WHAT THE EXERCISE ASKS | Repeat the lines below exactly as written, please, from the line with "Classification for Diffraction" to the line with "In this research, we", both lines included, and no others.

Source texts of formatted documents
BEGIN

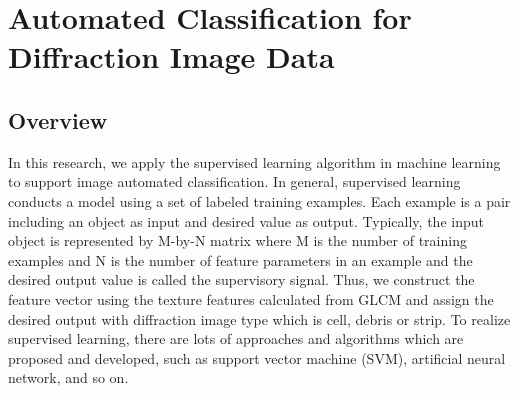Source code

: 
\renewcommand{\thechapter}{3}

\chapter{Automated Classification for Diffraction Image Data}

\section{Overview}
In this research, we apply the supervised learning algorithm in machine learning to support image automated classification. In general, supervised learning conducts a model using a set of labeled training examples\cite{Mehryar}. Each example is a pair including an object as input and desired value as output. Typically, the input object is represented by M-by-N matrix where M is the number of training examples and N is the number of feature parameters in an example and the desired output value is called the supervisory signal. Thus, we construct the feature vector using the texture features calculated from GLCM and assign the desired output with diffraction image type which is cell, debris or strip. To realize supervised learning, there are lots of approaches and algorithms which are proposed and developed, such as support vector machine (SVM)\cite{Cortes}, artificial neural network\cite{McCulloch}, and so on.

END
BEGIN

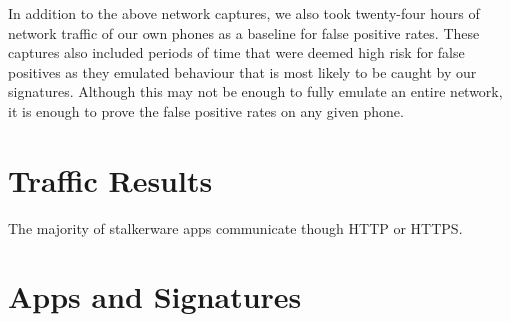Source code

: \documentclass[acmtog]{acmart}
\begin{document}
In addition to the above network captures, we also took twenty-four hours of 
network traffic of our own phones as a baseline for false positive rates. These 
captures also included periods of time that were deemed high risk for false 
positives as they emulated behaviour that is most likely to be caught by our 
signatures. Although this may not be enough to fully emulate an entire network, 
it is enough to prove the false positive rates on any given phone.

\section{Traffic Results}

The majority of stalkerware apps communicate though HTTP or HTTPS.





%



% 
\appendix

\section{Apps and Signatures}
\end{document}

END
BEGIN

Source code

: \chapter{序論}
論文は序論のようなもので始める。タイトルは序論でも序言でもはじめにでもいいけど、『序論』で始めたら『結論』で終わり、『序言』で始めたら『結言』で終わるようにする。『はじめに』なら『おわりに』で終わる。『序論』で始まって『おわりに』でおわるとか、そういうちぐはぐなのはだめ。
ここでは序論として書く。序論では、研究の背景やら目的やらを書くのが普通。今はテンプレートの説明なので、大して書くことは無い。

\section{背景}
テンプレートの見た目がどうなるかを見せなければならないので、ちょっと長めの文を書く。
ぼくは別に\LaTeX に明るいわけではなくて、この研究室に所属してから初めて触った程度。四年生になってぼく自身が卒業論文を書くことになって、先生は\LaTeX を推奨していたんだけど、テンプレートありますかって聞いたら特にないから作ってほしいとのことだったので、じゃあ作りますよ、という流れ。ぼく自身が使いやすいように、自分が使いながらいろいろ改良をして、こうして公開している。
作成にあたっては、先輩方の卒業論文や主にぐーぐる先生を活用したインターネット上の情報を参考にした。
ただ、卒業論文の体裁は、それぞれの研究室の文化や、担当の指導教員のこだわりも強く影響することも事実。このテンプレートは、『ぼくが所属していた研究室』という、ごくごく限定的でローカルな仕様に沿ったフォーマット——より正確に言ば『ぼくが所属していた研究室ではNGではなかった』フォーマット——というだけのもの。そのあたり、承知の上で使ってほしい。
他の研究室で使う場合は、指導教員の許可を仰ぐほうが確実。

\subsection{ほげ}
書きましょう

END

SOLUTION FOR THIS PROBLEM |
\chapter{Automated Classification for Diffraction Image Data}

\section{Overview}
In this research, we apply the supervised learning algorithm in machine learning to support image automated classification. In general, supervised learning conducts a model using a set of labeled training examples\cite{Mehryar}. Each example is a pair including an object as input and desired value as output. Typically, the input object is represented by M-by-N matrix where M is the number of training examples and N is the number of feature parameters in an example and the desired output value is called the supervisory signal. Thus, we construct the feature vector using the texture features calculated from GLCM and assign the desired output with diffraction image type which is cell, debris or strip. To realize supervised learning, there are lots of approaches and algorithms which are proposed and developed, such as support vector machine (SVM)\cite{Cortes}, artificial neural network\cite{McCulloch}, and so on.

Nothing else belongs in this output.